Education rights groups Equal Education (EE), the Equal Education Law Centre (EELC) and Section 27 have asked Basic Education Minister Angie Motshekga to provide clarity and details about her plans when she publicly announces the phased reopening of schools.
Motshekga is expected to inform the nation on Thursday how and when the schools will be reopened.
In a joint statement, EE, EELC and Section 27 said over the last two weeks, inconsistent and contradictory information had been communicated by the department, leading to confusion and anxiety.
“Thursday’s briefing by Motshekga presents an opportunity to clarify and provide vital detail on what teachers, caregivers and learners should expect in preparation for the reopening of schools, as well as the implications of some grades of pupils possibly being at home for an extended period of time.
“It has been over seven weeks since schools were first closed.

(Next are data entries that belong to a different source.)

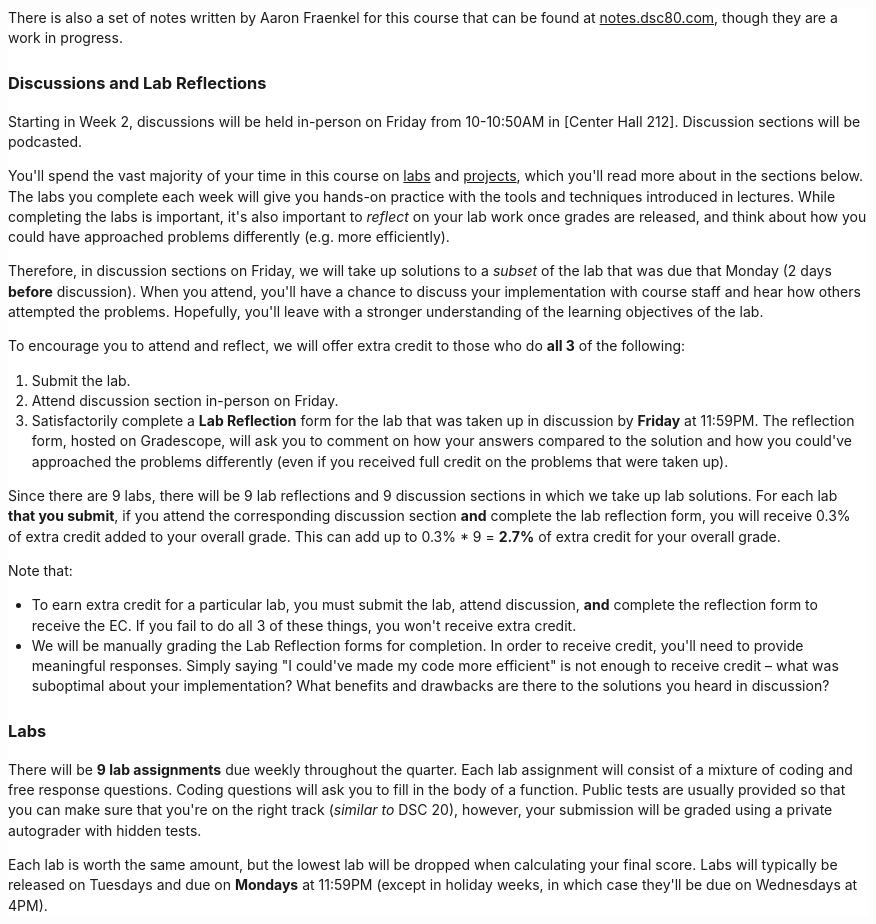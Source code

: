 There is also a set of notes written by Aaron Fraenkel for this course that can be found at [notes.dsc80.com](https://notes.dsc80.com), though they are a work in progress.

### Discussions and Lab Reflections

Starting in Week 2, discussions will be held in-person on Friday from 10-10:50AM in [Center Hall 212]. Discussion sections will be podcasted.

You'll spend the vast majority of your time in this course on [labs](#labs) and [projects](#projects), which you'll read more about in the sections below. The labs you complete each week will give you hands-on practice with the tools and techniques introduced in lectures. While completing the labs is important, it's also important to _reflect_ on your lab work once grades are released, and think about how you could have approached problems differently (e.g. more efficiently).

Therefore, in discussion sections on Friday, we will take up solutions to a _subset_ of the lab that was due that Monday (2 days **before** discussion). When you attend, you'll have a chance to discuss your implementation with course staff and hear how others attempted the problems. Hopefully, you'll leave with a stronger understanding of the learning objectives of the lab.

To encourage you to attend and reflect, we will offer extra credit to those who do **all 3** of the following:
1. Submit the lab.
1. Attend discussion section in-person on Friday.
1. Satisfactorily complete a **Lab Reflection** form for the lab that was taken up in discussion by **Friday** at 11:59PM. The reflection form, hosted on Gradescope, will ask you to comment on how your answers compared to the solution and how you could've approached the problems differently (even if you received full credit on the problems that were taken up).

Since there are 9 labs, there will be 9 lab reflections and 9 discussion sections in which we take up lab solutions. For each lab **that you submit**, if you attend the corresponding discussion section **and** complete the lab reflection form, you will receive 0.3% of extra credit added to your overall grade. This can add up to 0.3% * 9 = **2.7%** of extra credit for your overall grade.

Note that:
- To earn extra credit for a particular lab, you must submit the lab, attend discussion, **and** complete the reflection form to receive the EC. If you fail to do all 3 of these things, you won't receive extra credit.
- We will be manually grading the Lab Reflection forms for completion. In order to receive credit, you'll need to provide meaningful responses. Simply saying "I could've made my code more efficient" is not enough to receive credit – what was suboptimal about your implementation? What benefits and drawbacks are there to the solutions you heard in discussion?

### Labs

There will be **9 lab assignments** due weekly throughout the
quarter. Each lab assignment will consist of a mixture of coding and free
response questions. Coding questions will ask you to fill in the body of
a function. Public tests are usually provided so that you can make sure that
you\'re on the right track (*similar to* DSC 20), however, your submission
will be graded using a private autograder with hidden tests.

Each lab is worth the same amount, but the lowest lab will be dropped
when calculating your final score. Labs will typically be released on Tuesdays and due on **Mondays** at 11:59PM (except in holiday weeks, in which case they'll be due on Wednesdays at 4PM).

While we understand that learners’ usual access to education has necessarily had to be impacted by the coronavirus pandemic and subsequent lockdown, the department is still required to ensure that the limitation on the right to basic education is reasonable and justifiable in terms of the Constitution,” the organisations said.
They have called on the department to ensure plans presented by Motshekga were implemented.
The organisations have asked for full details of the impact of the phased reopening of schools benefiting from the National School Nutrition Programme (NSNP).
“… undocumented pupils who do not currently benefit from the child support grant are in need of meals that they would ordinarily receive at school. The suspension of the NSNP is a regressive measure that must be fully justified.
“… details on the resources and support that will be provided both to pupils with disabilities returning to school and pupils who may have to remain at home, and detailed plans regarding special school hostels,” the organisations said.
They also demanded clear time-bound plans and budget information detailing the identified need and provision of the protective personal equipment (PPE), adequate water and toilet facilities at schools, scholar transport, additional classroom space and teachers as well as psychosocial support.
“Clear plans detailing the implications of and measures that will be put in place to support caregivers, teachers and pupils in circumstances where the department’s ‘non-negotiables’ for a school reopening have not been met.
“We note that some provincial education departments have indicated that they will not have received PPE before the tentative date proposed for principals and teaching staff to return to school.
“Clear plans detailing the resources that will be provided to learners at home and their teachers to support teaching and learning, taking into account the prolonged impact of school closures on the right to education,” the organisations said.
They added clear plans outlining the implications of a change in alert levels within or between provinces or districts on the phased re-opening of schools, and alternatives to be implemented.
They also asked the department to provide full details of the scientific evidence on which the department had relied on to inform its decision-making and planning.
“It is imperative that these plans and documents are made publicly available on the department’s website for effective engagement. In addition, caregivers, teachers and learners must be informed regularly about these plans through the use of broadcast media.
“This is necessary to ensure transparency, accountability and a level of confidence among caregivers, learners and teachers in the department’s plans.”